In order to accept the Change of Control Offer, the Holder must deliver to the Paying Agent, at least five Business Days prior to the Change of Control Payment Date, this Note together with the form entitled “Election Form” (which form is annexed hereto) duly completed, or a telegram, telex, facsimile transmission or a letter from a member of a national securities exchange, or the Financial Industry Regulatory Authority or a commercial bank or trust company in the United States setting forth:
(i) the name of the Holder of this Note;
(ii) the principal amount of this Note;
(iii) the principal amount of this Note to be repurchased;
(iv) the certificate number or a description of the tenor and terms of this Note;
(v) a statement that the Holder is accepting the Change of Control Offer; and
(vi) a guarantee that this Note, together with the form entitled “Election Form” duly completed, will be received by the Paying Agent at least five Business Days prior to the Change of Control Payment Date.
Any exercise by a Holder of its election to accept the Change of Control Offer shall be irrevocable. The Change of Control Offer may be accepted for less than the entire principal amount of this Note, but in that event the principal amount of this Note remaining outstanding after repurchase must be equal to $2,000 or an integral multiple of $1,000 in excess thereof.
On the Change of Control Payment Date, the Company shall, to the extent lawful:
(i) accept for payment all Notes of this series or portions of such Notes properly tendered pursuant to the Change of Control Offer;
(ii) deposit with the Paying Agent an amount equal to the Change of Control Payment in respect of all Notes of this series or portions of such Notes properly tendered; and
(iii) deliver or cause to be delivered to the Trustee the Notes of this series properly accepted together with an Officers’ Certificate stating the aggregate principal amount of Notes of this series or portions of such Notes being repurchased.

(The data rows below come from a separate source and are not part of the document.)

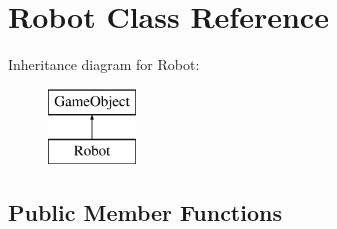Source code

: \hypertarget{class_robot}{}\section{Robot Class Reference}
\label{class_robot}
Inheritance diagram for Robot\+:\begin{figure}[H]
\begin{center}
\leavevmode
\includegraphics[height=2.000000cm]{class_robot}
\end{center}
\end{figure}
\subsection*{Public Member Functions}

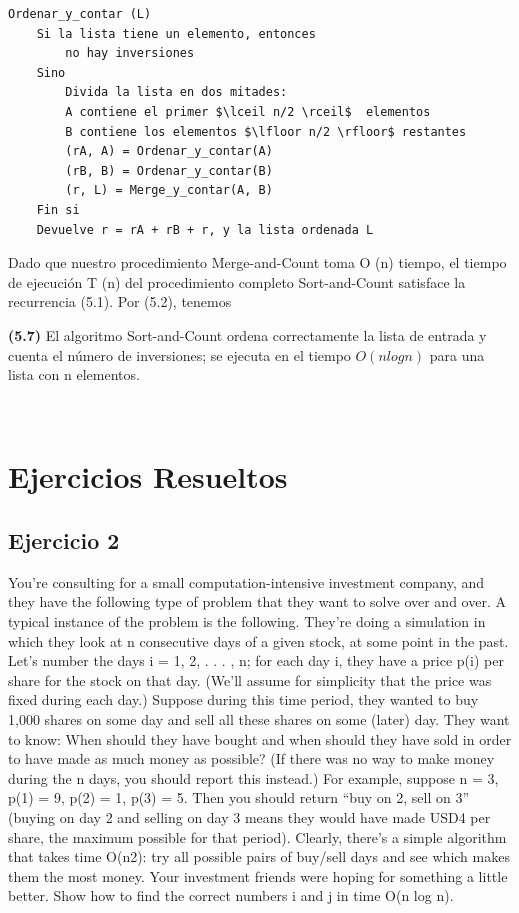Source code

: \documentclass[a4paper, 12pt]{book}
\theoremstyle{dotless}
\begin{document}
\begin{lstlisting}
Ordenar_y_contar (L)
    Si la lista tiene un elemento, entonces
        no hay inversiones
    Sino
        Divida la lista en dos mitades:
        A contiene el primer $\lceil n/2 \rceil$  elementos
        B contiene los elementos $\lfloor n/2 \rfloor$ restantes
        (rA, A) = Ordenar_y_contar(A)
        (rB, B) = Ordenar_y_contar(B)
        (r, L) = Merge_y_contar(A, B)
    Fin si
    Devuelve r = rA + rB + r, y la lista ordenada L
\end{lstlisting}

Dado que nuestro procedimiento Merge-and-Count toma O (n) tiempo, el tiempo de ejecución T (n) del procedimiento completo Sort-and-Count satisface la recurrencia (5.1). Por (5.2), tenemos\\


\colorbox{mygray}{\parbox{15cm}{
\textbf{(5.7)} El algoritmo Sort-and-Count ordena correctamente la lista de entrada y cuenta el número de inversiones; se ejecuta en el tiempo $O (n log n)$ para una lista con n elementos.}}\\

\section*{Ejercicios Resueltos}

\subsection*{Ejercicio 2}

You’re consulting for a small computation-intensive investment company, and
they have the following type of problem that they want to solve over and over.
A typical instance of the problem is the following. They’re doing a simulation
in which they look at n consecutive days of a given stock, at some point in
the past. Let’s number the days i = 1, 2, . . . , n; for each day i, they have a
price p(i) per share for the stock on that day. (We’ll assume for simplicity that
the price was fixed during each day.) Suppose during this time period, they
wanted to buy 1,000 shares on some day and sell all these shares on some
(later) day. They want to know: When should they have bought and when
should they have sold in order to have made as much money as possible? (If
there was no way to make money during the n days, you should report this
instead.)
For example, suppose n = 3, p(1) = 9, p(2) = 1, p(3) = 5. Then you should
return “buy on 2, sell on 3” (buying on day 2 and selling on day 3 means they
would have made USD4 per share, the maximum possible for that period).
Clearly, there’s a simple algorithm that takes time O(n2): try all possible
pairs of buy/sell days and see which makes them the most money. Your
investment friends were hoping for something a little better.
Show how to find the correct numbers i and j in time O(n log n).
\end{document}
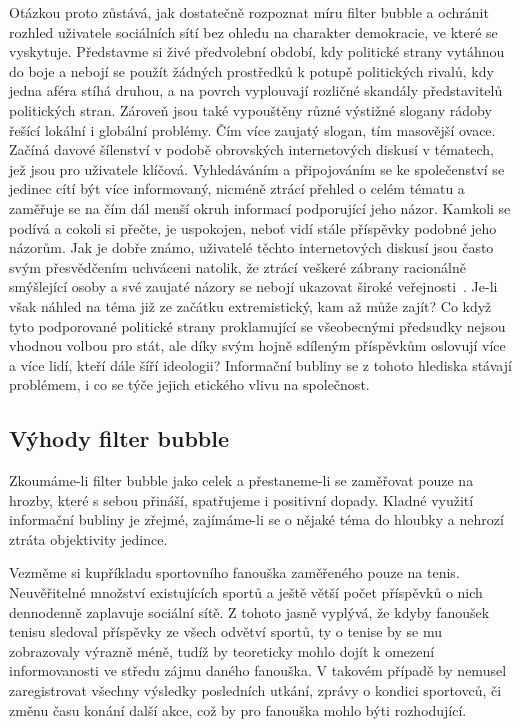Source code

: \documentclass[12pt, a4paper]{article}
\numberwithin{equation}{section} 	%
\begin{document}
Otázkou proto zůstává, jak dostatečně rozpoznat míru filter bubble a ochránit rozhled uživatele sociálních sítí bez ohledu na charakter demokracie, ve které se vyskytuje. Představme si živé předvolební období, kdy politické strany vytáhnou do boje a nebojí se použít žádných prostředků k potupě politických rivalů, kdy jedna aféra stíhá druhou, a na povrch vyplouvají rozličné skandály představitelů politických stran. Zároveň jsou také vypouštěny různé výstižné slogany rádoby řešící lokální i globální problémy. Čím více zaujatý slogan, tím masovější ovace. Začíná davové šílenství v podobě obrovských internetových diskusí v tématech, jež jsou pro uživatele klíčová. Vyhledáváním a připojováním se ke společenství se jedinec cítí být více informovaný, nicméně ztrácí přehled o celém tématu a zaměřuje se na čím dál menší okruh informací podporující jeho názor. Kamkoli se podívá a cokoli si přečte, je uspokojen, neboť vidí stále příspěvky podobné jeho názorům. Jak je dobře známo, uživatelé těchto internetových diskusí jsou často svým přesvědčením uchváceni natolik, že ztrácí veškeré zábrany racionálně smýšlející osoby a své zaujaté názory se nebojí ukazovat široké veřejnosti~\cite{DemocracyOnline}. Je-li však náhled na téma již ze začátku extremistický, kam až může zajít? Co když tyto podporované politické strany proklamující se všeobecnými předsudky nejsou vhodnou volbou pro stát, ale díky svým hojně sdíleným příspěvkům oslovují více a více lidí, kteří dále šíří ideologii? Informační bubliny se z tohoto hlediska stávají problémem, i co se týče jejich etického vlivu na společnost.


\subsection{Výhody filter bubble}
\noindent Zkoumáme-li filter bubble jako celek a přestaneme-li se zaměřovat pouze na hrozby, které s sebou přináší, spatřujeme i positivní dopady. Kladné využití informační bubliny je zřejmé, zajímáme-li se o nějaké téma do hloubky a nehrozí ztráta objektivity jedince.

Vezměme si kupříkladu sportovního fanouška zaměřeného pouze na tenis. Neuvěřitelné množství existujících sportů a ještě větší počet příspěvků o nich dennodenně zaplavuje sociální sítě. Z tohoto jasně vyplývá, že kdyby fanoušek tenisu sledoval příspěvky ze všech odvětví sportů, ty o tenise by se mu zobrazovaly výrazně méně, tudíž by teoreticky mohlo dojít k omezení informovanosti ve středu zájmu daného fanouška. V takovém případě by nemusel zaregistrovat všechny výsledky posledních utkání, zprávy o kondici sportovců, či změnu času konání další akce, což by pro fanouška mohlo býti rozhodující.
\end{document}
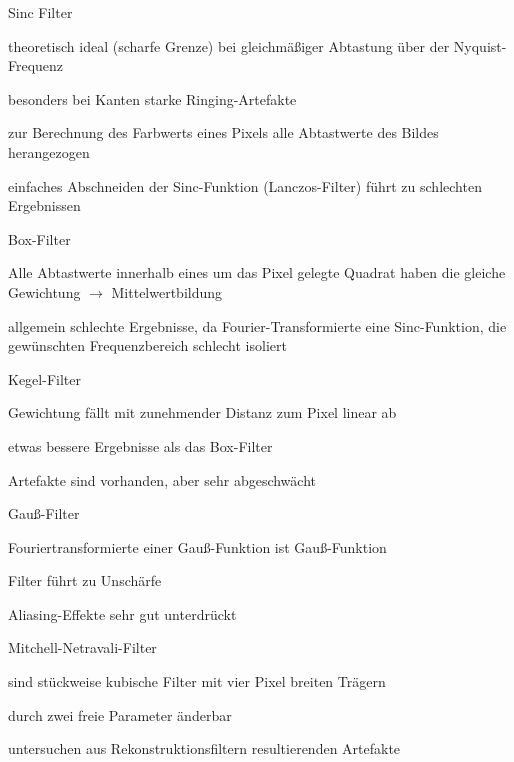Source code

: \documentclass[landscape]{article}
\begin{document}
\begin{multicols}{3}
  \begin{description*}
    \item[Sinc Filter]
    \begin{itemize*}
      \item theoretisch ideal (scharfe Grenze) bei gleichmäßiger Abtastung über der Nyquist-Frequenz
      \item besonders bei Kanten starke Ringing-Artefakte 
      \item zur Berechnung des Farbwerts eines Pixels alle Abtastwerte des Bildes herangezogen
      \item einfaches Abschneiden der Sinc-Funktion (Lanczos-Filter) führt zu schlechten Ergebnissen
    \end{itemize*}
    \item[Box-Filter]
    \begin{itemize*}
      \item Alle Abtastwerte innerhalb eines um das Pixel gelegte Quadrat haben die gleiche Gewichtung $\rightarrow$ Mittelwertbildung
      \item allgemein schlechte Ergebnisse, da Fourier-Transformierte eine Sinc-Funktion, die gewünschten Frequenzbereich schlecht isoliert
    \end{itemize*}
    \item[Kegel-Filter]
    \begin{itemize*}
      \item Gewichtung fällt mit zunehmender Distanz zum Pixel linear ab
      \item etwas bessere Ergebnisse als das Box-Filter
      \item Artefakte sind vorhanden, aber sehr abgeschwächt
    \end{itemize*}
    \item[Gauß-Filter]
    \begin{itemize*}
      \item Fouriertransformierte einer Gauß-Funktion ist Gauß-Funktion
      \item Filter führt zu Unschärfe
      \item Aliasing-Effekte sehr gut unterdrückt
    \end{itemize*}
    \item[Mitchell-Netravali-Filter]
    \begin{itemize*}
      \item sind stückweise kubische Filter mit vier Pixel breiten Trägern
      \item durch zwei freie Parameter änderbar 
      \item untersuchen aus Rekonstruktionsfiltern resultierenden Artefakte

\end{itemize*}
\end{description*}
\end{multicols}
\end{document}
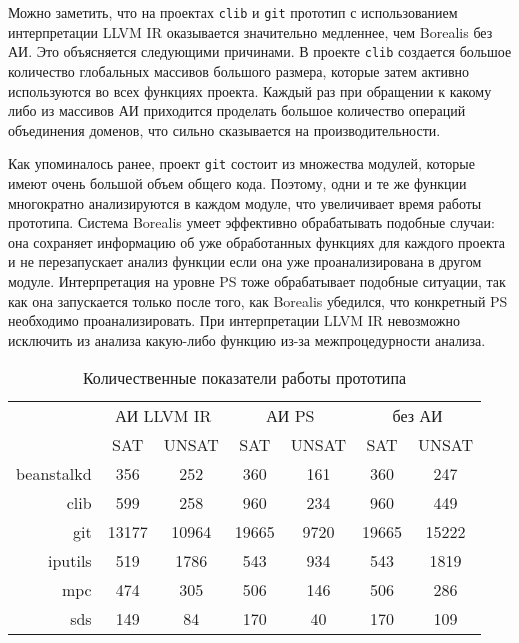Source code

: Можно заметить, что на проектах \texttt{clib} и \texttt{git} прототип с 
использованием интерпретации LLVM IR оказывается значительно медленнее, чем
Borealis без АИ. Это объясняется следующими причинами. В проекте \texttt{clib}
создается большое количество глобальных массивов большого размера, которые
затем активно используются во всех функциях проекта. Каждый раз при обращении
к какому либо из массивов АИ приходится проделать большое количество операций
объединения доменов, что сильно сказывается на производительности.

Как упоминалось ранее, проект \texttt{git} состоит из множества модулей, 
которые имеют очень большой объем общего кода. Поэтому, одни и те же функции
многократно анализируются в каждом модуле, что увеличивает время работы 
прототипа. Система Borealis умеет эффективно обрабатывать подобные случаи: она
сохраняет информацию об уже обработанных функциях для каждого проекта и не 
перезапускает анализ функции если она уже проанализирована в другом модуле. 
Интерпретация на уровне PS тоже обрабатывает подобные ситуации, так как она
запускается только после того, как Borealis убедился, что конкретный PS 
необходимо проанализировать. При интерпретации LLVM IR невозможно исключить
из анализа какую-либо функцию из-за межпроцедурности анализа.

\begin{table}
\caption{Количественные показатели работы прототипа}
\centering
\begin{tabular}{|r|c|c|c|c|c|c|}
\hline
            \multirow{2}{*}{}
           & \multicolumn{2}{c|}{АИ LLVM IR} 
           & \multicolumn{2}{c|}{АИ PS} 
           & \multicolumn{2}{c|}{без АИ} \\ \cline{2-7}
           & SAT    & UNSAT   & SAT    & UNSAT   & SAT    & UNSAT   \\ \hline
beanstalkd & 356    & 252     & 360    & 161     & 360    & 247     \\ \hline
clib       & 599    & 258     & 960    & 234     & 960    & 449     \\ \hline
git        & 13177  & 10964   & 19665  & 9720    & 19665  & 15222   \\ \hline
iputils    & 519    & 1786    & 543    & 934     & 543    & 1819    \\ \hline
mpc        & 474    & 305     & 506    & 146     & 506    & 286     \\ \hline
sds        & 149    & 84      & 170    & 40      & 170    & 109     \\ \hline
\end{tabular}
\label{table:checkResults}
\end{table}

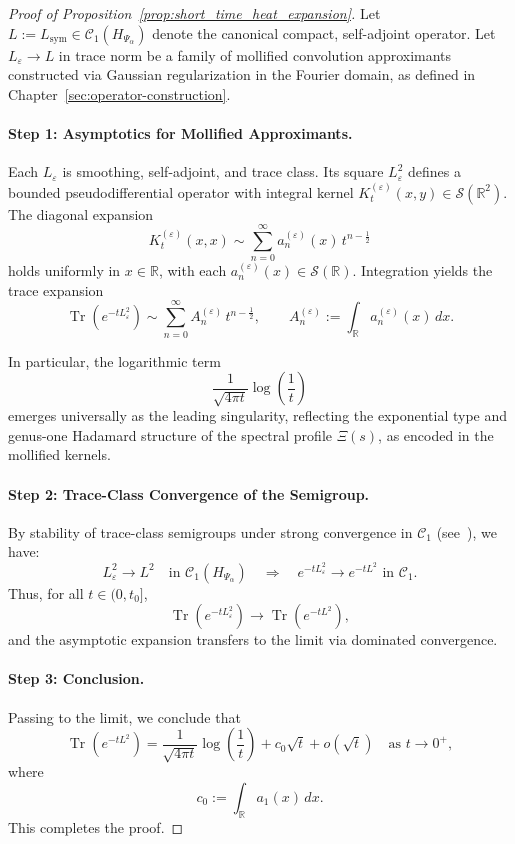 \begin{proof}[Proof of Proposition~\ref{prop:short_time_heat_expansion}]
Let \( L := L_{\mathrm{sym}} \in \mathcal{C}_1(H_{\Psi_\alpha}) \) denote the canonical compact, self-adjoint operator. Let \( L_\varepsilon \to L \) in trace norm be a family of mollified convolution approximants constructed via Gaussian regularization in the Fourier domain, as defined in Chapter~\ref{sec:operator-construction}.

\paragraph{Step 1: Asymptotics for Mollified Approximants.}
Each \( L_\varepsilon \) is smoothing, self-adjoint, and trace class. Its square \( L_\varepsilon^2 \) defines a bounded pseudodifferential operator with integral kernel \( K^{(\varepsilon)}_t(x,y) \in \mathcal{S}(\mathbb{R}^2) \). The diagonal expansion
\[
K^{(\varepsilon)}_t(x,x) \sim \sum_{n=0}^\infty a_n^{(\varepsilon)}(x)\, t^{n - \frac{1}{2}}
\]
holds uniformly in \( x \in \mathbb{R} \), with each \( a_n^{(\varepsilon)}(x) \in \mathcal{S}(\mathbb{R}) \). Integration yields the trace expansion
\[
\operatorname{Tr}(e^{-t L_\varepsilon^2}) \sim \sum_{n=0}^\infty A_n^{(\varepsilon)}\, t^{n - \frac{1}{2}}, \qquad A_n^{(\varepsilon)} := \int_{\mathbb{R}} a_n^{(\varepsilon)}(x)\, dx.
\]

In particular, the logarithmic term
\[
\frac{1}{\sqrt{4\pi t}} \log\left( \frac{1}{t} \right)
\]
emerges universally as the leading singularity, reflecting the exponential type and genus-one Hadamard structure of the spectral profile \( \Xi(s) \), as encoded in the mollified kernels.

\paragraph{Step 2: Trace-Class Convergence of the Semigroup.}
By stability of trace-class semigroups under strong convergence in \( \mathcal{C}_1 \) (see~\cite[Thm.~3.2]{Simon2005TraceIdeals}), we have:
\[
L_\varepsilon^2 \to L^2 \quad \text{in } \mathcal{C}_1(H_{\Psi_\alpha}) \quad \Longrightarrow \quad e^{-t L_\varepsilon^2} \to e^{-t L^2} \text{ in } \mathcal{C}_1.
\]
Thus, for all \( t \in (0, t_0] \),
\[
\operatorname{Tr}(e^{-t L_\varepsilon^2}) \to \operatorname{Tr}(e^{-t L^2}),
\]
and the asymptotic expansion transfers to the limit via dominated convergence.

\paragraph{Step 3: Conclusion.}
Passing to the limit, we conclude that
\[
\operatorname{Tr}(e^{-t L^2}) = \frac{1}{\sqrt{4\pi t}} \log\left( \frac{1}{t} \right) + c_0 \sqrt{t} + o(\sqrt{t}) \quad \text{as } t \to 0^+,
\]
where
\[
c_0 := \int_{\mathbb{R}} a_1(x) \, dx.
\]
This completes the proof.
\end{proof}
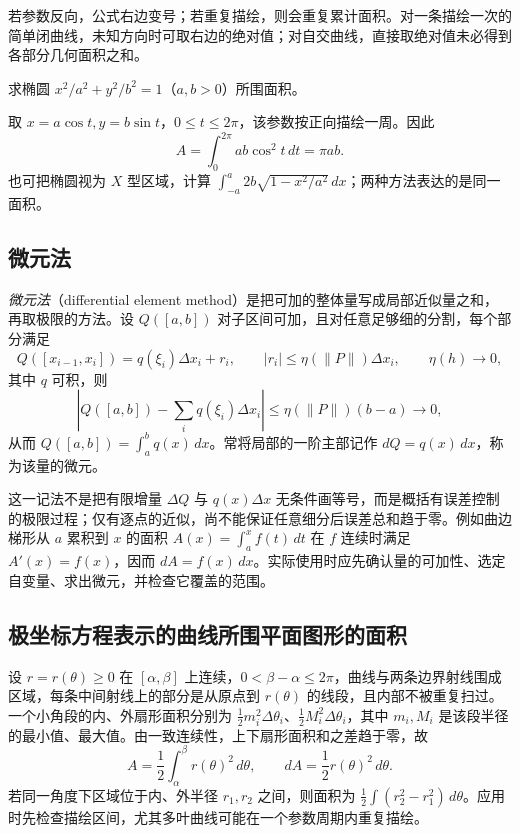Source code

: 若参数反向，公式右边变号；若重复描绘，则会重复累计面积。对一条描绘一次的简单闭曲线，未知方向时可取右边的绝对值；对自交曲线，直接取绝对值未必得到各部分几何面积之和。

\begin{example}
\label{ex:ellipse-area-by-parameter}
求椭圆 $x^2/a^2+y^2/b^2=1$（$a,b>0$）所围面积。
\end{example}
\begin{solve}
取 $x=a\cos t,y=b\sin t$，$0\leq t\leq2\pi$，该参数按正向描绘一周。因此
\[
    A=\int_0^{2\pi}ab\cos^2t\,dt=\pi ab.
\]
也可把椭圆视为 $X$ 型区域，计算 $\int_{-a}^a2b\sqrt{1-x^2/a^2}\,dx$；两种方法表达的是同一面积。
\end{solve}

\subsection{微元法}
\label{subsec:differential-element-method}

\emph{微元法}（differential element method）是把可加的整体量写成局部近似量之和，再取极限的方法。设 $Q([a,b])$ 对子区间可加，且对任意足够细的分割，每个部分满足
\[
    Q([x_{i-1},x_i])=q(\xi_i)\Delta x_i+r_i,\qquad
    |r_i|\leq\eta(\|P\|)\Delta x_i,\qquad \eta(h)\to0,
\]
其中 $q$ 可积，则
\[
    \left|Q([a,b])-\sum_iq(\xi_i)\Delta x_i\right|
    \leq\eta(\|P\|)(b-a)\longrightarrow0,
\]
从而 $Q([a,b])=\int_a^bq(x)\,dx$。常将局部的一阶主部记作 $dQ=q(x)\,dx$，称为该量的微元。

这一记法不是把有限增量 $\Delta Q$ 与 $q(x)\Delta x$ 无条件画等号，而是概括有误差控制的极限过程；仅有逐点的近似，尚不能保证任意细分后误差总和趋于零。例如曲边梯形从 $a$ 累积到 $x$ 的面积 $A(x)=\int_a^xf(t)\,dt$ 在 $f$ 连续时满足 $A'(x)=f(x)$，因而 $dA=f(x)\,dx$。实际使用时应先确认量的可加性、选定自变量、求出微元，并检查它覆盖的范围。

\subsection{极坐标方程表示的曲线所围平面图形的面积}
\label{subsec:plane-areas-enclosed-by-polar-curves}

设 $r=r(\theta)\geq0$ 在 $[\alpha,\beta]$ 上连续，$0<\beta-\alpha\leq2\pi$，曲线与两条边界射线围成区域，每条中间射线上的部分是从原点到 $r(\theta)$ 的线段，且内部不被重复扫过。一个小角段的内、外扇形面积分别为 $\frac12m_i^2\Delta\theta_i$、$\frac12M_i^2\Delta\theta_i$，其中 $m_i,M_i$ 是该段半径的最小值、最大值。由一致连续性，上下扇形面积和之差趋于零，故
\begin{equation}
    A=\frac12\int_\alpha^\beta r(\theta)^2\,d\theta,
    \qquad dA=\frac12r(\theta)^2\,d\theta.
    \label{eq:polar-area}
\end{equation}
若同一角度下区域位于内、外半径 $r_1,r_2$ 之间，则面积为 $\frac12\int(r_2^2-r_1^2)\,d\theta$。应用时先检查描绘区间，尤其多叶曲线可能在一个参数周期内重复描绘。

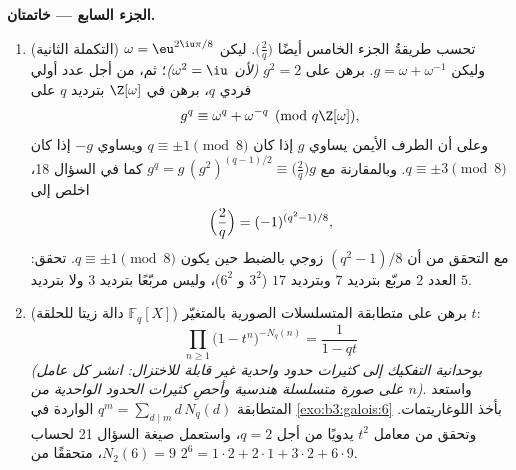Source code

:\begin{problem}
\medskip
\noindent\textbf{الجزء السابع --- خاتمتان.}
\begin{enumerate}[resume]
  \item (التكملة الثانية) تحسب طريقةُ الجزء الخامس أيضًا $\bigl(\frac2q\bigr)$.
        ليكن $\omega = \eu^{2\iu\pi/8}$ وليكن $g = \omega + \omega^{-1}$. برهن على $g^2 = 2$
        \emph{(لأن $\omega^2 = \iu$)}؛ ثم، من أجل عدد أولي فردي
        $q$، برهن في $\Z[\omega]$ بترديد $q$ على
        \[
        g^q \equiv \omega^q + \omega^{-q} \pmod{q\Z[\omega]},
        \]
        وعلى أن الطرف الأيمن يساوي $g$ إذا كان $q \equiv \pm1
        \pmod 8$ ويساوي
        $-g$ إذا كان $q \equiv \pm3 \pmod 8$. وبالمقارنة مع $g^q = g\,(g^2)^{(q-1)/2} \equiv
        \bigl(\frac2q\bigr)g$ كما في
        السؤال 18، اخلص إلى
        \[
        \Bigl(\frac2q\Bigr) = (-1)^{(q^2-1)/8},
        \]
        مع التحقق من أن $(q^2 - 1)/8$ زوجي بالضبط حين يكون
        $q
        \equiv \pm1 \pmod 8$. تحقق: العدد $2$ مربّع بترديد $7$ وبترديد $17$
        ($3^2$ و $6^2$)، وليس مربّعًا بترديد $3$ ولا بترديد $5$.
  \item (دالة زيتا للحلقة $\mathbb F_q[X]$) برهن على متطابقة
        المتسلسلات الصورية بالمتغيّر $t$:
        \[
        \prod_{n \geq 1}\bigl(1 - t^n\bigr)^{-N_q(n)}
        = \frac1{1 - qt}
        \]
        \emph{(بوحدانية التفكيك إلى كثيرات حدود واحدية غير قابلة
        للاختزال: انشر كل عامل على صورة متسلسلة هندسية وأحصِ
        كثيرات الحدود الواحدية من  $n$)}. واستعد المتطابقة
        $q^m = \sum_{d \mid m}d\,N_q(d)$ الواردة في \cref{exo:b3:galois:6} بأخذ اللوغاريتمات. وتحقق
        من معامل $t^2$ يدويًا من أجل $q = 2$، واستعمل صيغة
        السؤال 21 لحساب $N_2(6) = 9$، متحققًا من $2^6 = 1\cdot2 + 2\cdot1 + 3\cdot2 +
        6\cdot9$.
\end{enumerate}
\end{problem}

The Company shall not be required to make a Change of Control Offer upon the occurrence of a Change of Control Triggering Event if a third party makes such an offer in the manner, at the times and otherwise in compliance with the requirements for an offer made by the Company and the third party purchases all Notes of this series properly tendered and not withdrawn under its offer. In addition, the Company shall not repurchase any Notes of this series if there has occurred and is continuing on the Change of Control Payment Date an Event of Default under the Indenture, other than a default in the payment of the Change of Control Payment upon a Change of Control Triggering Event.
The Company shall comply with the requirements of Rule14e-1 under the Securities Exchange Act of 1934, as amended (the “Exchange Act”), and any other securities laws and regulations thereunder to the extent those laws and regulations are applicable in connection with the repurchase of the Notes of this series as a result of a Change of Control Triggering Event. To the extent that the provisions of any such securities laws or regulations conflict with the Change of Control Offer provisions of the Notes of this series, the Company shall comply with those securities laws and regulations and shall not be deemed to have breached its obligations under the Change of Control Offer provisions of the Notes of this series by virtue of any such conflict.